АВЕН: Да. Но не все.

КОХ: Но они не приняли бы никогда этого решения. Ключевой момент состоял в том, что те люди, которые там, в архивах, значились, должны были эти архивы открыть.

АВЕН: Борис Николаевич…

КОХ: Миллион процентов был, миллион процентов. Первый секретарь обкома не мог не быть…

АВЕН: В каком смысле?

КОХ: Конечно, наверняка все бумажки были подписаны. Ну не было шанса первым секретарем стать, не имея регламентированных отношений с конторой.

ЛОПУХИН: Не знаю.

АВЕН: По-моему, ты, Алик, преувеличиваешь. У нас КГБ, начиная с Хрущева, был под партией, а не наоборот. Хотя, действительно, во всех восточноевропейских странах, в Прибалтике, к власти пришла совершенно новая элита. Люди, которые еще вчера ничего общего с властью не имели. У нас вчера был в гостях Вацлав Клаус. Он долгие годы работал в Академии наук и был невыездным полудиссидентом. Диссидентом был Гавел. Мазовецкий или Бальцерович тоже пришли не из обкома партии или журнала «Коммунист».

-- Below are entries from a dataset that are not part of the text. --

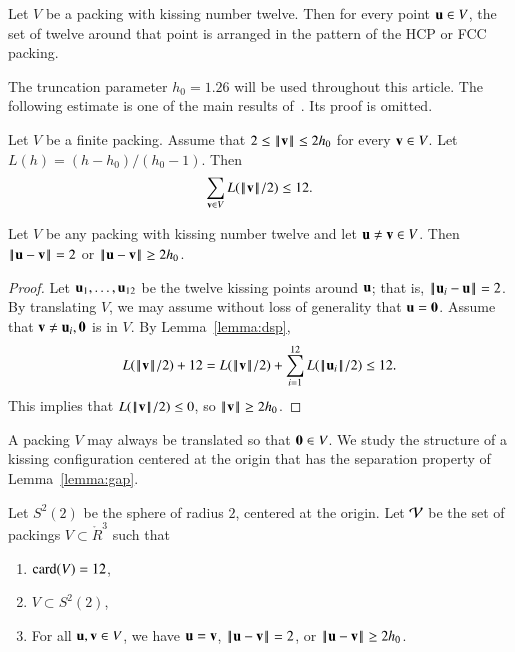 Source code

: \documentclass{llncs}
\begin{document}
%


\begin{theorem}\label{thm:fc} 
  Let $V$ be a packing with kissing number twelve.  Then for every point $\u\in
  V$, the set of twelve around that point is arranged in the pattern
  of the HCP or FCC packing.
\end{theorem}
%
%
%

The truncation parameter $h_0=1.26$ will be used throughout this article.
The following estimate is one of the main results of~\cite{DSP}.  Its proof
is omitted.

\begin{lemma}\label{lemma:dsp}
Let $V$ be a finite packing.  Assume that $2\le \normo{\v}\le 2h_0$ for
every $\v\in V$.  Let $L(h) = (h-h_0)/(h_0-1)$.  Then
\[
\sum_{\v\in V} L(\normo{\v}/2) \le 12.
\]
\end{lemma}

\begin{lemma} \label{lemma:gap}
  Let $V$ be any packing with kissing number twelve and let $\u\ne\v\in V$.
  Then $\norm{\u}{\v}=2$ or $\norm{\u}{\v} \ge 2h_0$.
\end{lemma}


\begin{proof} Let $ \u_1,\ldots, \u_{12}$ be the twelve kissing points
  around $\u$; that is, $\norm{\u_i}{\u}=2$.  
By translating $V$, we may assume without
loss of generality that $\u=\orz$.  Assume that $\v\ne \u_i,\orz$ is in $V$.   
By Lemma~\ref{lemma:dsp},
\[
   L(\normo{\v}/2)  + 12 
  =  L(\normo{\v}/2) + \sum_{i=1}^{12} L(\normo{\u_i}/2)  \le 12.
\]
This implies that $L(\normo{\v}/2)\le 0$, so $\normo{ \v}\ge 2h_0$.
\end{proof}

A packing $V$ may always be translated so that $\orz\in V$.  We study
the structure of a kissing configuration centered at the origin that
has the separation property of Lemma~\ref{lemma:gap}.

\begin{definition}[$S^2(2)$,~$\CalV$]
  Let $S^2(2)$ be the sphere of radius $2$, centered at the origin.  Let
  $\CalV$ be the set of packings $V\subset \ring{R}^3$ such that
\begin{enumerate}\wasitemize 
\item $\card(V) = 12$,
\item $V\subset S^2(2)$,
\item For all $\u,\v\in V$, we have $\u=\v$, $\norm{\u}{\v}=2$,
or $\norm{\u}{\v}\ge 2h_0$.
\end{enumerate}\wasitemize 
{}%
%
\end{definition}
\end{document}
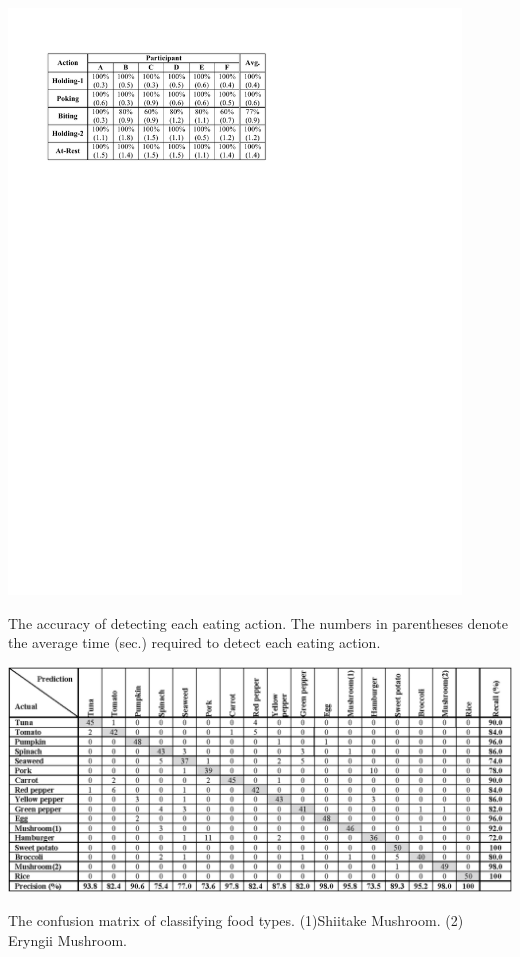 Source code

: \begin{table}[t]
\begin{center}
\includegraphics[width=12cm]{image/tables01.pdf}
\caption{The accuracy of detecting each eating action. The numbers in parentheses denote the average time (sec.) required to detect each eating action.}
\label{table1}
\end{center}
\end{table}

\begin{table}[t]
\centering
\includegraphics[width=15cm]{image/table2.ps}
\caption{The confusion matrix of classifying food types. (1)Shiitake Mushroom.  (2) Eryngii Mushroom.}
\label{table2}
\end{table}

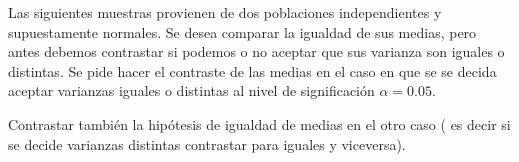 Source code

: \documentclass[12pt]{article}\usepackage[]{graphicx}\usepackage[]{color}
\begin{document}
\begin{prob} Las siguientes muestras provienen de dos poblaciones independientes y supuestamente normales.  Se desea comparar la igualdad de sus medias, pero antes debemos contrastar si podemos o no aceptar que sus varianza son iguales o distintas. Se pide hacer el contraste de las medias en el caso en que se se decida aceptar varianzas iguales o distintas al nivel de significación $\alpha=0.05$.





Contrastar también la hipótesis de igualdad de medias en el otro caso ( es decir si se decide varianzas distintas contrastar para iguales y viceversa).


\end{prob}






%
%
%
%
\end{document}
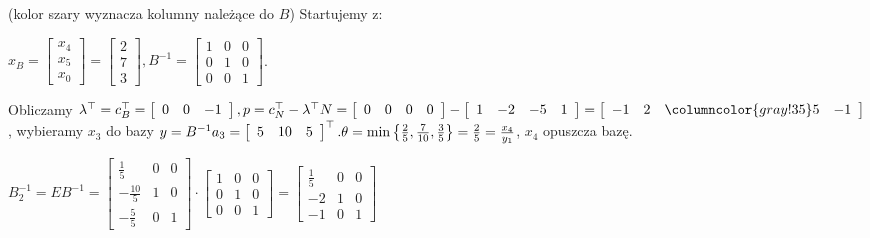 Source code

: \documentclass[licencjacka]{pracamgr}
\begin{document}
(kolor szary wyznacza kolumny należące do $B$)\newline
Startujemy z:\newline
\centerline{$x_B=\left[\begin{array}{c}x_4\\x_5\\x_0\end{array}\right]=\left[\begin{array}{c}2\\7\\3\end{array}\right],
B^{-1}=\left[\begin{array}{ccc}1&0&0\\0&1&0\\0&0&1\end{array}\right]$.}\newline
Obliczamy $\lambda^{\top}=c_B^{\top}=\left[\begin{array}{ccc}0&0&-1\end{array}\right],\newline
p=c_N^{\top}-\lambda^{\top}N=\left[\begin{array}{cccc}0&0&0&0\end{array}\right]-\left[\begin{array}{cccc}1&-2&-5&1\end{array}\right]
=\left[\begin{array}{cc>{\columncolor{gray!35}}cc}-1&2&5&-1\end{array}\right]$,\newline
wybieramy $x_3$ do bazy $y=B^{-1}a_3=\left[\begin{array}{ccc}5&10&5\end{array}\right]^{\top}.\newline
\theta=\min{\left\{\frac{2}{5},\frac{7}{10},\frac{3}{5}\right\}}=\frac{2}{5}=\frac{x_4}{y_1}$, $x_4$ opuszcza bazę.\newline
\centerline{$B_2^{-1}=EB^{-1}=\left[\begin{array}{ccc}\frac{1}{5}&0&0\\-\frac{10}{5}&1&0\\-\frac{5}{5}&0&1\end{array}\right]\cdot\left[\begin{array}{ccc}1&0&0\\0&1&0\\0&0&1\end{array}\right]=
\left[\begin{array}{ccc}\frac{1}{5}&0&0\\-2&1&0\\-1&0&1\end{array}\right]$}\newline
\end{document}
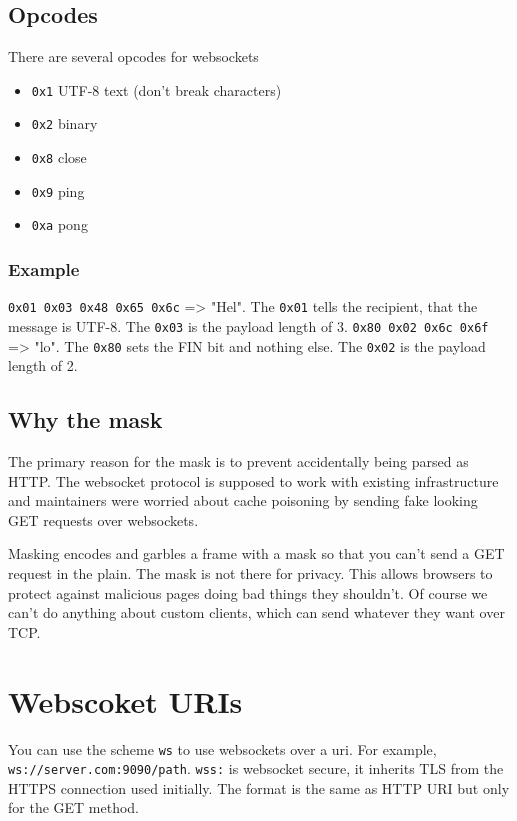 \documentclass[../CMPUT-404-Notes.tex]{subfiles}
\begin{document}
\subsection{Opcodes}
There are several opcodes for websockets
\begin{itemize}
    \item \texttt{0x1} UTF-8 text (don't break characters)
    \item \texttt{0x2} binary
    \item \texttt{0x8} close
    \item \texttt{0x9} ping
    \item \texttt{0xa} pong
\end{itemize}

\subsubsection{Example}
\texttt{0x01 0x03 0x48 0x65 0x6c} => "Hel".
The \texttt{0x01} tells the recipient, that the message is UTF-8. 
The \texttt{0x03} is the payload length of 3.
\texttt{0x80 0x02 0x6c 0x6f} => "lo".
The \texttt{0x80} sets the FIN bit and nothing else.
The \texttt{0x02} is the payload length of 2.

\subsection{Why the mask}
The primary reason for the mask is to prevent accidentally being parsed as HTTP. 
The websocket protocol is supposed to work with existing infrastructure and maintainers were worried about cache poisoning by sending fake looking GET requests over websockets.

Masking encodes and garbles a frame with a mask so that you can't send a GET request in the plain. The mask is not there for privacy.
This allows browsers to protect against malicious pages doing bad things they shouldn't.
Of course we can't do anything about custom clients, which can send whatever they want over TCP.

\section{Webscoket URIs}
You can use the scheme \texttt{ws} to use websockets over a uri. For example, \texttt{ws://server.com:9090/path}.
\texttt{wss:} is websocket secure, it inherits TLS from the HTTPS connection used initially. 
The format is the same as HTTP URI but only for the GET method.
\end{document}
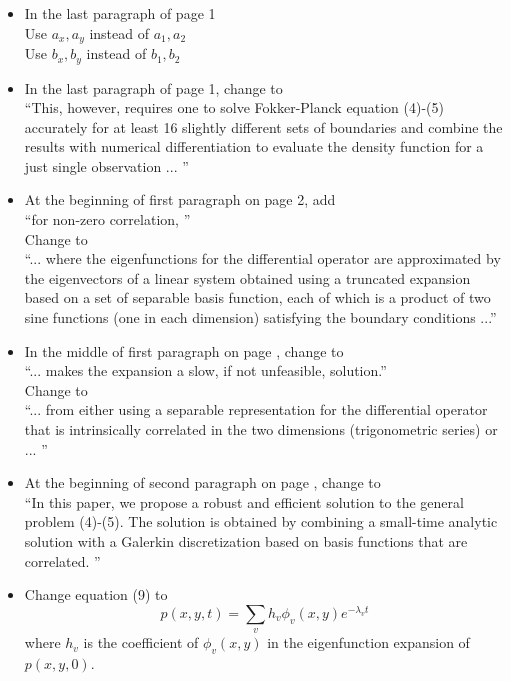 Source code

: \documentclass[12pt]{article}
\begin{document}
\begin{itemize}
\item In the last paragraph of page 1 \\
Use $a_x, a_y$ instead of $a_1, a_2$ \\
Use $b_x, b_y$ instead of $b_1, b_2$ 

\item In the last paragraph of page 1, change to  \\
``This, however, requires one to solve Fokker-Planck equation (4)-(5) accurately for at least 16
slightly different sets of boundaries and combine the results with numerical differentiation 
to evaluate the density function for a just single observation ... ''

\item At the beginning of first paragraph on page 2, add \\
``for non-zero correlation, '' \\

Change to \\
``... where the eigenfunctions for the differential operator are approximated
by the eigenvectors of a linear system obtained using a truncated expansion based on 
a set of separable basis function, each of which is a product of two sine functions (one in each dimension) satisfying the boundary conditions ...'' \\

\item In the middle of first paragraph on page , change to \\
 ``... makes the expansion a slow, if not unfeasible, solution.'' \\
 Change to \\
 ``... from either using a separable representation for the differential operator that is intrinsically 
 correlated in the two dimensions (trigonometric series) or ... ''

\item At the beginning of second paragraph on page , change to \\
``In this paper, we propose a robust and efficient solution to the general problem (4)-(5). The solution is obtained by combining a small-time analytic solution with a Galerkin discretization
based on basis functions that are correlated. ''

\item Change equation (9) to 
$$p(x,y,t) = \sum_v h_v \phi_v (x, y) e^{-\lambda_v t} $$
where $h_v$ is the coefficient of $\phi_v (x, y) $ in the eigenfunction expansion of $p(x, y, 0)$. 


\end{itemize}
\end{document}
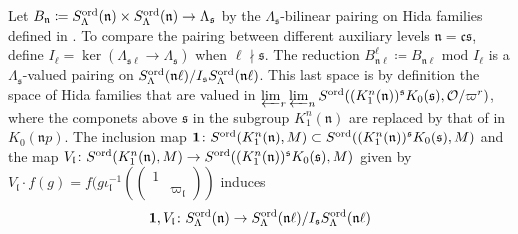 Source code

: \documentclass[leqno]{amsart}
\theoremstyle{definition}
\theoremstyle{remark}
\newcommand{\smat}[1]{\left(\begin{smallmatrix} #1 \end{smallmatrix}\right)}
\newcommand{\id}{\mathbf{1}}
\newcommand{\oo}{\mathcal{O}}
\newcommand{\fc}{\mathfrak{c}}
\newcommand{\fs}{\mathfrak{s}}
\newcommand{\fn}{\mathfrak{n}}
\newcommand{\fl}{\mathfrak{l}}
\newcommand{\ord}{\textnormal{ord}} %
\begin{document}
Let $B_\fn\coloneqq S_\Lambda^{\ord}(\fn)\times
S_\Lambda^{\ord}(\fn)\to \Lambda_{\fs}$ 
by the $\Lambda_{\fs}$-bilinear pairing
on Hida families defined in \cite[\S 6.4.1]{lee}.
To compare the pairing between different
auxiliary levels $\fn=\fc\fs$,
define $I_{\ell}=\ker(\Lambda_{\fs\ell}\to \Lambda_{\fs})$
when $\ell\nmid \fs$.
The reduction 
$B_{\fn\ell}^{\ell}\coloneqq B_{\fn\ell}\text{ mod }I_\ell$
is a $\Lambda_{\fs}$-valued pairing on 
$S_\Lambda^{\ord}(\fn\ell)/I_\fs S_\Lambda^{\ord}(\fn\ell)$.
This last space is by definition
the space of Hida families that are valued 
in $\varprojlim_r\varprojlim_n 
S^{\ord}((K^n_1(\fn))^{\fs}K_0(\fs),\oo/\varpi^r)$,
where the componets above $\fs$ in the subgroup $K^n_1(\fn)$
are replaced by that of in $K_0(\fn p)$.
The inclusion map 
$\id\colon S^{\ord}(K^n_1(\fn),M)\subset
S^{\ord}((K^n_1(\fn))^{\fs}K_0(\fs),M)$
and the map
$V_{\fl}\colon S^{\ord}(K^n_1(\fn),M)\to
S^{\ord}((K^n_1(\fn))^{\fs}K_0(\fs),M)$
given by $V_\fl\cdot f(g)=
f(g\iota_\fl^{-1}(\smat{1&\\&\varpi_\fl})$ induces
\[
\id, V_\fl\colon S^{\ord}_{\Lambda}(\fn)\to
S_\Lambda^{\ord}(\fn\ell)/I_\fs S_\Lambda^{\ord}(\fn\ell)
\]
\end{document}
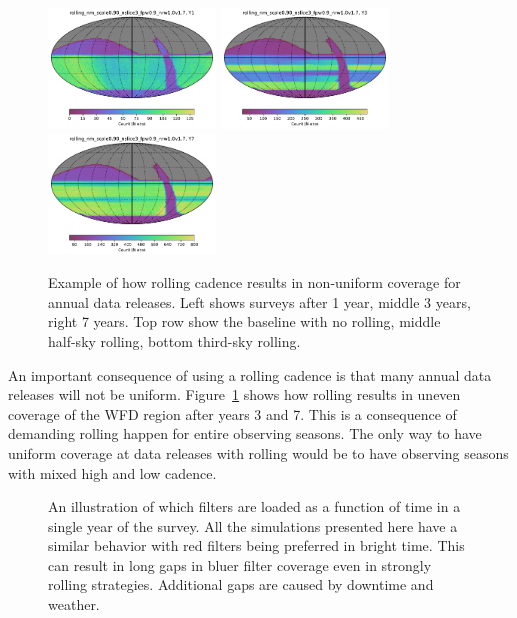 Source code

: \documentclass[modern]{aastex62}
\begin{document}
\begin{figure}
\includegraphics[width=1.75in]{plots/yearly_release/rolling_nm_scale0_90_nslice3_fpw0_9_nrw1_0v1_7_Count_night_lt_365_and_note_not_like_DD_HEAL_SkyMap.pdf}
\includegraphics[width=1.75in]{plots/yearly_release/rolling_nm_scale0_90_nslice3_fpw0_9_nrw1_0v1_7_Count_nightlt1095_and_note_not_like_DD_HEAL_SkyMap.pdf}
\includegraphics[width=1.75in]{plots/yearly_release/rolling_nm_scale0_90_nslice3_fpw0_9_nrw1_0v1_7_Count_night_lt_2556_and_note_not_like_DD_HEAL_SkyMap.pdf}
\caption{Example of how rolling cadence results in non-uniform coverage for annual data releases. Left shows surveys after 1 year, middle 3 years, right 7 years. Top row show the baseline with no rolling, middle half-sky rolling, bottom third-sky rolling. \label{fig:years}}
\end{figure}

An important consequence of using a rolling cadence is that many annual data releases will not be uniform. Figure~\ref{fig:years} shows how rolling results in uneven coverage of the WFD region after years 3 and 7. This is a consequence of demanding rolling happen for entire observing seasons. The only way to have uniform coverage at data releases with rolling would be to have observing seasons with mixed high and low cadence.



\begin{figure}
\caption{An illustration of which filters are loaded as a function of time in a single year of the survey. All the simulations presented here have a similar behavior with red filters being preferred in bright time. This can result in long gaps in bluer filter coverage even in strongly rolling strategies. Additional gaps are caused by downtime and weather. \label{fig:hour}}
\end{figure}
\end{document}
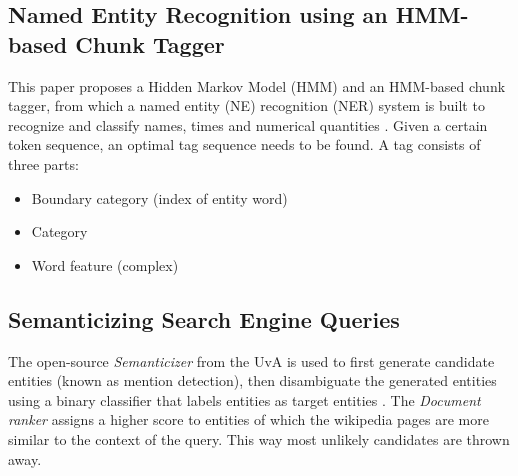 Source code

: \documentclass{article}
\begin{document}
\subsection*{Named Entity Recognition using an HMM-based Chunk Tagger}
This paper proposes a Hidden Markov Model (HMM) and an HMM-based chunk tagger, from which a named entity (NE)
recognition (NER) system is built to recognize and classify names, times and numerical quantities \cite{zhou2002named}. Given a certain token sequence, an optimal tag sequence needs to be found. A tag consists of three parts:
\begin{itemize}
    \item Boundary category (index of entity word)
    \item Category
    \item Word feature (complex)
\end{itemize}

\subsection*{Semanticizing Search Engine Queries}
The open-source \textit{Semanticizer} from the UvA is used to first generate candidate entities (known as mention detection), then disambiguate the generated entities using a binary classifier that labels entities as target entities \cite{graus2014semanticizing}. The \textit{Document ranker} assigns a higher score to entities of which the wikipedia pages are more similar to the context of the query. This way most unlikely candidates are thrown away.



\end{document}
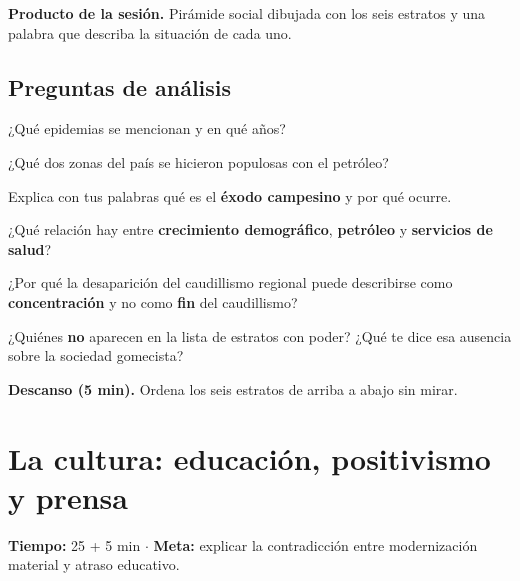 \documentclass[12pt, letterpaper]{article}
\makeatletter
\let\mw@oldsection\section
\newcommand{\mw@prepage}{%
  \par
  \ifdim\pagegoal=\maxdimen\else
    \ifdim\dimexpr\pagegoal-\pagetotal\relax<7cm\relax
      \newpage
    \fi
  \fi}
\renewcommand{\section}{\mw@prepage\mw@oldsection}
\newcommand{\metasesion}[2]{%
  \begin{cabecerasesion}
    \small
    \textbf{\color{mwprimario}Tiempo:} #1 \quad$\cdot$\quad
    \textbf{\color{mwprimario}Meta:} #2
  \end{cabecerasesion}%
}
\newcommand{\pausa}[1]{%
  \begin{descanso}
    \small\textbf{\color{mwnaranja}Descanso (5 min).} #1
  \end{descanso}%
}
\makeatother
\begin{document}
\begin{cuadropasos}
  \small
  \textbf{Producto de la sesión.} Pirámide social dibujada con los seis estratos
  y una palabra que describa la situación de cada uno.
\end{cuadropasos}

\subsection*{Preguntas de análisis}
\begin{preguntas}
  \item \facil{} ¿Qué epidemias se mencionan y en qué años?
  \item \facil{} ¿Qué dos zonas del país se hicieron populosas con el petróleo?
  \item \medio{} Explica con tus palabras qué es el \textbf{éxodo campesino} y por
        qué ocurre.
  \item \dificil{} ¿Qué relación hay entre \textbf{crecimiento demográfico},
        \textbf{petróleo} y \textbf{servicios de salud}?
  \item \dificil{} ¿Por qué la desaparición del caudillismo regional puede
        describirse como \textbf{concentración} y no como \textbf{fin} del
        caudillismo?
  \item \muyDificil{} ¿Quiénes \textbf{no} aparecen en la lista de estratos con
        poder? ¿Qué te dice esa ausencia sobre la sociedad gomecista?
\end{preguntas}

\pausa{Ordena los seis estratos de arriba a abajo sin mirar.}

\section{La cultura: educación, positivismo y prensa}

\metasesion{25 + 5 min}{explicar la contradicción entre modernización material y
atraso educativo.}
\end{document}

КОХ: И ладно Ельцин. Это не могло быть только его решение. И ты вот за Гайдара отдашь голову на отсечение? Или за Чубайса? Вот пойдешь: «Руби голову, что Гайдар не сотрудничал с комитетом?» Я б не стал. Я люблю Гайдара, я ему это прощаю, даже если это было, а скорее всего, не было, но голову на отсечение не отдам.

АВЕН: Хорошо.

КОХ: И потом, кто в команде Ельцина был? Хасбулатов, Руцкой, Шахрай. Эти все люди должны были принять решение раскрыть архивы КГБ? А там еще было столько народу, которые тогда Ельцина выдвинули как своего лидера: Собчак, Попов, Рыжов. Ты за них голову на отсечение дашь?

ЛОПУХИН: Алик, спокойнее.

КОХ: Собчак, который первое, что сделал, привел Путина к себе в помощники и доверил ему все оперативное руководство, не скрывая, что он подполковник КГБ. Вот за него ты голову на отсечение дашь? Профессор юридического факультета ЛГУ. Кагэбэшная контора после ленинградского дела, да еще юридический. Туда вообще без рекомендации ментов и КГБ даже студентов не принимали, не то, чтобы преподавателей.

АВЕН: Может быть. Так или иначе, в 1991 году это была не вполне революция.

КОХ: Революция - это прежде всего революция масс.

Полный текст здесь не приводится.